── Entries provided

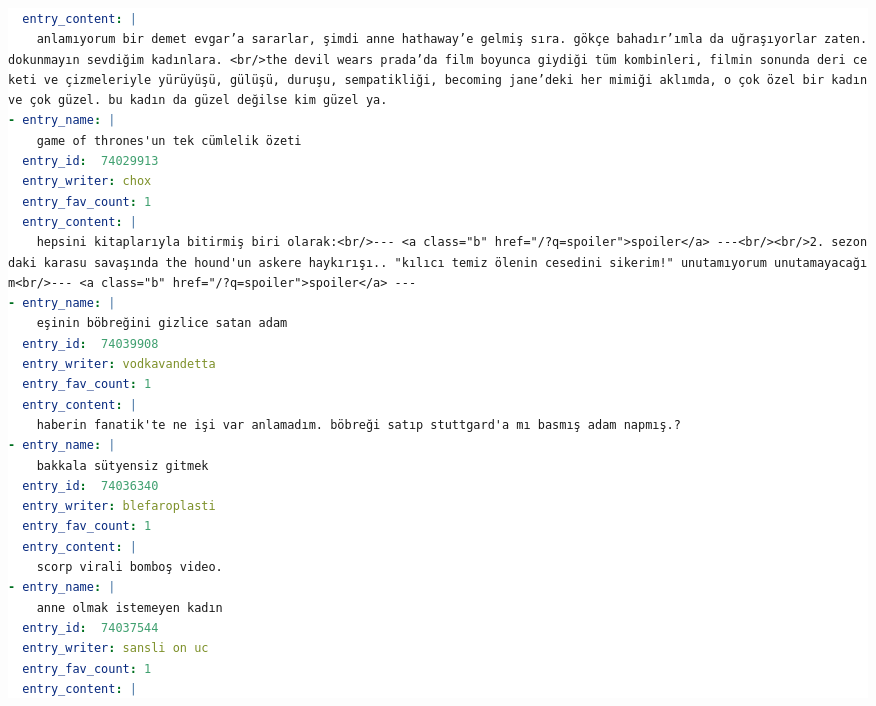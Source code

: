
 ```yaml
  entry_content: |
    anlamıyorum bir demet evgar’a sararlar, şimdi anne hathaway’e gelmiş sıra. gökçe bahadır’ımla da uğraşıyorlar zaten. dokunmayın sevdiğim kadınlara. <br/>the devil wears prada’da film boyunca giydiği tüm kombinleri, filmin sonunda deri ceketi ve çizmeleriyle yürüyüşü, gülüşü, duruşu, sempatikliği, becoming jane’deki her mimiği aklımda, o çok özel bir kadın ve çok güzel. bu kadın da güzel değilse kim güzel ya.
- entry_name: |
    game of thrones'un tek cümlelik özeti
  entry_id:  74029913
  entry_writer: chox
  entry_fav_count: 1
  entry_content: |
    hepsini kitaplarıyla bitirmiş biri olarak:<br/>--- <a class="b" href="/?q=spoiler">spoiler</a> ---<br/><br/>2. sezondaki karasu savaşında the hound'un askere haykırışı.. "kılıcı temiz ölenin cesedini sikerim!" unutamıyorum unutamayacağım<br/>--- <a class="b" href="/?q=spoiler">spoiler</a> ---
- entry_name: |
    eşinin böbreğini gizlice satan adam
  entry_id:  74039908
  entry_writer: vodkavandetta
  entry_fav_count: 1
  entry_content: |
    haberin fanatik'te ne işi var anlamadım. böbreği satıp stuttgard'a mı basmış adam napmış.?
- entry_name: |
    bakkala sütyensiz gitmek
  entry_id:  74036340
  entry_writer: blefaroplasti
  entry_fav_count: 1
  entry_content: |
    scorp virali bomboş video.
- entry_name: |
    anne olmak istemeyen kadın
  entry_id:  74037544
  entry_writer: sansli on uc
  entry_fav_count: 1
  entry_content: |
```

────

# What to do
State how many lines in the material contain "kadın", giving nothing besides the count.

# Solution
2